Quand Galicia Méndez traverse un épisode de douleur, une douleur qu’elle connaît bien, sa priorité est que celle-ci cesse. En 2009, les médecins lui diagnostiquent des ovaires polykystiques, une affliction qu’elle décrit «comme si l’on vous enfonçait un poignard de l’intérieur». Quelques années plus tard, le diagnostic se reprécise: il s’agit cette fois de l’endométriose. À peine la loi protégeant les femmes était-elle adoptée en Espagne en 2023 que Galicia, programmeuse d’applications numériques, fut l’une des premières à bénéficier du congé menstruel, qui garantit 60% de son salaire, soit le même pourcentage que pour toute autre maladie courante.
L’une des premières, et l’une des rares surtout. Quinze mois après l’entrée en vigueur de cette loi, la première en Europe, seuls 2.444 congés menstruels ont été recensés, à peine cinq par jour. Une adoption dérisoire pour une mesure avant tout économique, car jusqu’alors, un congé sans solde s’appliquait aux trois premiers jours, la durée habituelle du pic de douleur menstruelle. Le congé menstruel est, pour sa part, pris en charge par la Sécurité sociale. Le registre officiel comptabilise le nombre de fois où ce congé a été accordé, sans distinguer le nombre de bénéficiaires. Un nombre peu élevé, principalement lié à une limitation de l’accès à ce congé.

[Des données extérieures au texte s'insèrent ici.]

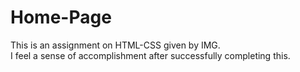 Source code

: # Home-Page
This is an assignment on HTML-CSS given by IMG.<br/>
I feel a sense of accomplishment after successfully completing this.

En effet, seule une pathologie liée à des douleurs menstruelles octroie l’accès à cette protection. Le vocabulaire médical distingue deux types de douleurs pendant les règles: celles dont l’origine est identifiée, comme l’endométriose, les myomes ou les ovaires polykystiques, et celles dont la cause reste inconnue. Seules les personnes qui éprouvent la première catégorie peuvent bénéficier de ce congé.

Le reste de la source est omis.